_EXERCISE DETAILS_:
Read through the data and report every line in which the word "IHtl" occurs.

EXERCISE MATERIALS below:

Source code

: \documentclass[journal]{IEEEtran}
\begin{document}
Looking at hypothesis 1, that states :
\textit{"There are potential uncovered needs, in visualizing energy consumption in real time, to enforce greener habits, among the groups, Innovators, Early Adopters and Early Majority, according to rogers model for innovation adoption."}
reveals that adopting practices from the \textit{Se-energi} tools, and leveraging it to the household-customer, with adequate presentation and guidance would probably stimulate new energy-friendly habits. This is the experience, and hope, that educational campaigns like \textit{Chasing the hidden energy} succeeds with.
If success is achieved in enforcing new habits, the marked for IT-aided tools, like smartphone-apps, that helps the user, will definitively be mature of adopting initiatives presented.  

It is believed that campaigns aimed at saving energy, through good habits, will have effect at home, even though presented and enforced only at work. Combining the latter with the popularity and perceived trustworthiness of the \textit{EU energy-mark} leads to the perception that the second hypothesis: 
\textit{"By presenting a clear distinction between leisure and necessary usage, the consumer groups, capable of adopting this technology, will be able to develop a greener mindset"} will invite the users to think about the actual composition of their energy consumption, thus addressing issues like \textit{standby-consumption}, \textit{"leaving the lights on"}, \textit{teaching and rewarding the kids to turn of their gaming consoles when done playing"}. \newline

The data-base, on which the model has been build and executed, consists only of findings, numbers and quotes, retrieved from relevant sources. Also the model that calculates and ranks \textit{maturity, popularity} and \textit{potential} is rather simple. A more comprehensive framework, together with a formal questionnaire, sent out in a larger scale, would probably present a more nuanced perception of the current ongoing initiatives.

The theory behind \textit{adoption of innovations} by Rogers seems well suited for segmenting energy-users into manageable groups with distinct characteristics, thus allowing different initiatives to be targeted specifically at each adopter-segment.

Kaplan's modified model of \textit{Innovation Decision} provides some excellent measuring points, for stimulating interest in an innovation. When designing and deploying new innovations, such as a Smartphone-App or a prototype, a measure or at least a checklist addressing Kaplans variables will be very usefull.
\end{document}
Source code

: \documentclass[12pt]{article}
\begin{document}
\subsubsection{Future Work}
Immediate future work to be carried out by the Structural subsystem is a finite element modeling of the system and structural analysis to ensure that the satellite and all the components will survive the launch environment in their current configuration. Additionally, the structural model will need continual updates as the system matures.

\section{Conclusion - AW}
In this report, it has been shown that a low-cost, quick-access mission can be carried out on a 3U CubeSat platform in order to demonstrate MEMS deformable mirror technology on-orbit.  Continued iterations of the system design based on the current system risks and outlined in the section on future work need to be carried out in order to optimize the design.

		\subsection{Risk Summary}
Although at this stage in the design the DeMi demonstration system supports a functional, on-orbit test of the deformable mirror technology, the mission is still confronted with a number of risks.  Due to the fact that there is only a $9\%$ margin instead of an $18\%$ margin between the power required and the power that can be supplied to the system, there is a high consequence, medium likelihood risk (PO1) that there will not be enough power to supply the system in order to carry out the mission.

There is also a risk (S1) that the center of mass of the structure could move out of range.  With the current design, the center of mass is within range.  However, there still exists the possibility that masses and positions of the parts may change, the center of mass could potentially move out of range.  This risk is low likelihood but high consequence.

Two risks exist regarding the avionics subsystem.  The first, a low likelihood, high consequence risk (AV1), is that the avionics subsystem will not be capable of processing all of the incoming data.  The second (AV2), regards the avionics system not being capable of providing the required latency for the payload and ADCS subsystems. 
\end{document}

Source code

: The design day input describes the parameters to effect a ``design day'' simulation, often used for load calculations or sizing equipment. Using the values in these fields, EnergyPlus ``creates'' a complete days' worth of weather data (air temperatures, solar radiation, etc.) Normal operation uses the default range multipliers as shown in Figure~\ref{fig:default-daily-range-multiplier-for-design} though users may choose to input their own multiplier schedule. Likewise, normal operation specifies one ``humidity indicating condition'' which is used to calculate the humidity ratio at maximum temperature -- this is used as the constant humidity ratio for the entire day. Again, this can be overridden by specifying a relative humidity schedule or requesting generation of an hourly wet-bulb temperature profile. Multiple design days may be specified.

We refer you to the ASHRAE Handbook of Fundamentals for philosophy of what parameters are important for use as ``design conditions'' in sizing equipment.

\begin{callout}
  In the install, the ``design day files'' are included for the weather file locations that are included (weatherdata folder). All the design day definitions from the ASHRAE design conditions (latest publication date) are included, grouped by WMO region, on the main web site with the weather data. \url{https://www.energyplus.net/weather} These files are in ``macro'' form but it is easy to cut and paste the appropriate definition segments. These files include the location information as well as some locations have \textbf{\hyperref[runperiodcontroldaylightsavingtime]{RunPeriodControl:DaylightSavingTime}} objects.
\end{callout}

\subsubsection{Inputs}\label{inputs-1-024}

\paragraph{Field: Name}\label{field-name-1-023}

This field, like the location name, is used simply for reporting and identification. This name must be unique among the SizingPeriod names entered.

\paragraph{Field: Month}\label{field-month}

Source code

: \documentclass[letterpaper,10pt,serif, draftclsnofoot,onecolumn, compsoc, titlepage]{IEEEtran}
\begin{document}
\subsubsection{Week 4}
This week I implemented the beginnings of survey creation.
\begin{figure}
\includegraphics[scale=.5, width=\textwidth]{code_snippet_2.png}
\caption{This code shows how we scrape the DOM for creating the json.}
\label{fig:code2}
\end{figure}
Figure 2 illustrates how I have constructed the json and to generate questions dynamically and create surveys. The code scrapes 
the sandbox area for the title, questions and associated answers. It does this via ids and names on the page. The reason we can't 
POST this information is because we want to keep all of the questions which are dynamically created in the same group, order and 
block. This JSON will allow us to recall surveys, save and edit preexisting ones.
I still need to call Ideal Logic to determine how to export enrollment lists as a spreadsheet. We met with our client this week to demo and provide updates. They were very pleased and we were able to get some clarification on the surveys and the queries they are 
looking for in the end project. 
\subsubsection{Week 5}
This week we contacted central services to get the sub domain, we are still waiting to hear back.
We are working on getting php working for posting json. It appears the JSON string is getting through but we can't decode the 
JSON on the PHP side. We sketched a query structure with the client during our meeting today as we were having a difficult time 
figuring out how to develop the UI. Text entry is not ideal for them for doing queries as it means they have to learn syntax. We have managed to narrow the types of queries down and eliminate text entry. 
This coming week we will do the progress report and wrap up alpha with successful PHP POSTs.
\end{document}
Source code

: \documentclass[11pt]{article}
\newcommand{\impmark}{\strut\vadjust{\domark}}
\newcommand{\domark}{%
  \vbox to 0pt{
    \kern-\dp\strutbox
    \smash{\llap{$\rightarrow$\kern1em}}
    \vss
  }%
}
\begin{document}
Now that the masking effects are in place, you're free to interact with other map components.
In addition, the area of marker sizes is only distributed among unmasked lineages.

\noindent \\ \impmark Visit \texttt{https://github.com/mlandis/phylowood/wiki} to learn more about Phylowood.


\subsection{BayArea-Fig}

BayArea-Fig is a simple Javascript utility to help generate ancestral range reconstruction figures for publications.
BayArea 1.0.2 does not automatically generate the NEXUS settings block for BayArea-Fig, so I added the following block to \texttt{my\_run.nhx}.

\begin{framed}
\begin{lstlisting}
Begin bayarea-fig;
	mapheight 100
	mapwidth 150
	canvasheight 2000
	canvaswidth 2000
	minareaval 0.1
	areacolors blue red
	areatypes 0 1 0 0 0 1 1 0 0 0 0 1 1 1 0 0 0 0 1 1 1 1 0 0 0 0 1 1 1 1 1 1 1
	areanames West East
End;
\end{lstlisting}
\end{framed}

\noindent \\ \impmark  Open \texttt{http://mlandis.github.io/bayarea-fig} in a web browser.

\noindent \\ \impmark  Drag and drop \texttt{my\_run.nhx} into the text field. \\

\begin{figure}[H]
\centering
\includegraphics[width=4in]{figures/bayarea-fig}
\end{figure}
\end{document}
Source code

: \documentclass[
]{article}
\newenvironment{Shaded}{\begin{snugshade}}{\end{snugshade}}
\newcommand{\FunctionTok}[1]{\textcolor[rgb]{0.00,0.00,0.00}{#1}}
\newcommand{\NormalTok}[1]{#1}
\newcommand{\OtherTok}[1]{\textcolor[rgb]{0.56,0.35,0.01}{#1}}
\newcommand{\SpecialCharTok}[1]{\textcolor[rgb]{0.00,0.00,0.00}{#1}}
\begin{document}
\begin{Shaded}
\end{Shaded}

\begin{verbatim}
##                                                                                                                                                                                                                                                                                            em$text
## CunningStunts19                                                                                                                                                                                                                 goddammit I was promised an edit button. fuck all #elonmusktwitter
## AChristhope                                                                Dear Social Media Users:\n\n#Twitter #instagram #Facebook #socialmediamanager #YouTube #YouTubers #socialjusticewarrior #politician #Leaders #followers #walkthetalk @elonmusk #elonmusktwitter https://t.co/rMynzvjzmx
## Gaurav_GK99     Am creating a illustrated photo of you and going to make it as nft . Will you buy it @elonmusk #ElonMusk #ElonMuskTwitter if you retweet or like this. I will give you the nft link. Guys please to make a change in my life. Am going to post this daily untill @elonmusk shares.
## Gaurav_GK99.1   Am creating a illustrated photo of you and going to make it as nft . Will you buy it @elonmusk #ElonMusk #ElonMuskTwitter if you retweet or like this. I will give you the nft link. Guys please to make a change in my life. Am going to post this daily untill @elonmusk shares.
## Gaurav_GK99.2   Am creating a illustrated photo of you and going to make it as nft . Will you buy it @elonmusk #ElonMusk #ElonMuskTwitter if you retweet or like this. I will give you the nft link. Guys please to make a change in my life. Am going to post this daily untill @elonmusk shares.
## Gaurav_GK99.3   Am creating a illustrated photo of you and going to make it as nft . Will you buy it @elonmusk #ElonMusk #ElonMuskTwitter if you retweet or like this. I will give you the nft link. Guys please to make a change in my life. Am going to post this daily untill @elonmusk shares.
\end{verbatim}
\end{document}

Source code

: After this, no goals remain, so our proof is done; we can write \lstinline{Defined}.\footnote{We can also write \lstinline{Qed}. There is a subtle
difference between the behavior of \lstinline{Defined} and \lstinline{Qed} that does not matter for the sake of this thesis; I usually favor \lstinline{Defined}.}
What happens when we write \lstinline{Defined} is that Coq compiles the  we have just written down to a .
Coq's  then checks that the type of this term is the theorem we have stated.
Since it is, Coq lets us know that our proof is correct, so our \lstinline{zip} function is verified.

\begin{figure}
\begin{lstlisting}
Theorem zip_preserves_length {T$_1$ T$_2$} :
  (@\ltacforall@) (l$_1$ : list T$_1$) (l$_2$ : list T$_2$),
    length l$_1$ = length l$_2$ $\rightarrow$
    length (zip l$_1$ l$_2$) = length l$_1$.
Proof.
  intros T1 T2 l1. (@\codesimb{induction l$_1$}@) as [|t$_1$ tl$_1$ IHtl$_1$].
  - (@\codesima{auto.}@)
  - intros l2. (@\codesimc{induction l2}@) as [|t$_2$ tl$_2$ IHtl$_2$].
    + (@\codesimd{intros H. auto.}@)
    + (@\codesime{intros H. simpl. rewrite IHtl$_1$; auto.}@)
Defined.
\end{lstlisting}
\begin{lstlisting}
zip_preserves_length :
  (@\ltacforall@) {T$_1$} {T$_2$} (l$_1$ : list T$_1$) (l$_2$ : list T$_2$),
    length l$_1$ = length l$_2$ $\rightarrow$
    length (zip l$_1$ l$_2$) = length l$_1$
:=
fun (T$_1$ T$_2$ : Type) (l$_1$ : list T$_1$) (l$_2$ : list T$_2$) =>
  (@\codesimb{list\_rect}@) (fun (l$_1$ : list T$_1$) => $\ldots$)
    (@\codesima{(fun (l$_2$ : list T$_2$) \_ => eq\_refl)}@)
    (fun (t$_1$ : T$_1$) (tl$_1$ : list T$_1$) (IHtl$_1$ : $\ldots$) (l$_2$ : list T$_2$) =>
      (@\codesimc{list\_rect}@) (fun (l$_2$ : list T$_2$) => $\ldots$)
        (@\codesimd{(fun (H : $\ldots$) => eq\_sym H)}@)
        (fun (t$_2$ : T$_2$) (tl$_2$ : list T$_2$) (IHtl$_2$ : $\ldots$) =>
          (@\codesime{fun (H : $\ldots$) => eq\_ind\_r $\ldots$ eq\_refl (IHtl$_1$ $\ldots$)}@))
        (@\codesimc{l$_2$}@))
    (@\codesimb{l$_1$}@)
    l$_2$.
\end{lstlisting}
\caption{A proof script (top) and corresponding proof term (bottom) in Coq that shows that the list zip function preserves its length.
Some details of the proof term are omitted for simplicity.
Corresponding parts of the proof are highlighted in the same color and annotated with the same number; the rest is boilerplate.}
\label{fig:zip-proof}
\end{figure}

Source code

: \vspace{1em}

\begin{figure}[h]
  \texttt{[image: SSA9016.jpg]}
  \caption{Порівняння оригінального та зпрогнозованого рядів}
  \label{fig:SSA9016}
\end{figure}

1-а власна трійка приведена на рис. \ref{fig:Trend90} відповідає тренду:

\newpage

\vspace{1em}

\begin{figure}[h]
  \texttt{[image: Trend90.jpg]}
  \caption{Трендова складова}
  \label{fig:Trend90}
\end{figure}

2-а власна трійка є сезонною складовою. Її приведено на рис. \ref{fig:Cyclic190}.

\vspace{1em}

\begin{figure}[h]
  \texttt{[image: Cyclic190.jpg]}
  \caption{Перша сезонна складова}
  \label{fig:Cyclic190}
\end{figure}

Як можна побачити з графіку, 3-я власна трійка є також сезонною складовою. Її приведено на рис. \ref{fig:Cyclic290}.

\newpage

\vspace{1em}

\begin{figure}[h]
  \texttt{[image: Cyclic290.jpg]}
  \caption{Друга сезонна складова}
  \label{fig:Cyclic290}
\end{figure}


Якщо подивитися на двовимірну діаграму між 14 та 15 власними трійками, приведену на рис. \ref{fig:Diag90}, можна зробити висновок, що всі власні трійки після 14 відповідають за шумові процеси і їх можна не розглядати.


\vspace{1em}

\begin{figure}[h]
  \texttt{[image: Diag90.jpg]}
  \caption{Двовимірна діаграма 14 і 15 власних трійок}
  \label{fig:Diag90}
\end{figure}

End of EXERCISE MATERIALS.

_WRITTEN SOLUTION_:
  intros T1 T2 l1. (@\codesimb{induction l$_1$}@) as [|t$_1$ tl$_1$ IHtl$_1$].
  - intros l2. (@\codesimc{induction l2}@) as [|t$_2$ tl$_2$ IHtl$_2$].
    + (@\codesime{intros H. simpl. rewrite IHtl$_1$; auto.}@)
    (fun (t$_1$ : T$_1$) (tl$_1$ : list T$_1$) (IHtl$_1$ : $\ldots$) (l$_2$ : list T$_2$) =>
        (fun (t$_2$ : T$_2$) (tl$_2$ : list T$_2$) (IHtl$_2$ : $\ldots$) =>
          (@\codesime{fun (H : $\ldots$) => eq\_ind\_r $\ldots$ eq\_refl (IHtl$_1$ $\ldots$)}@))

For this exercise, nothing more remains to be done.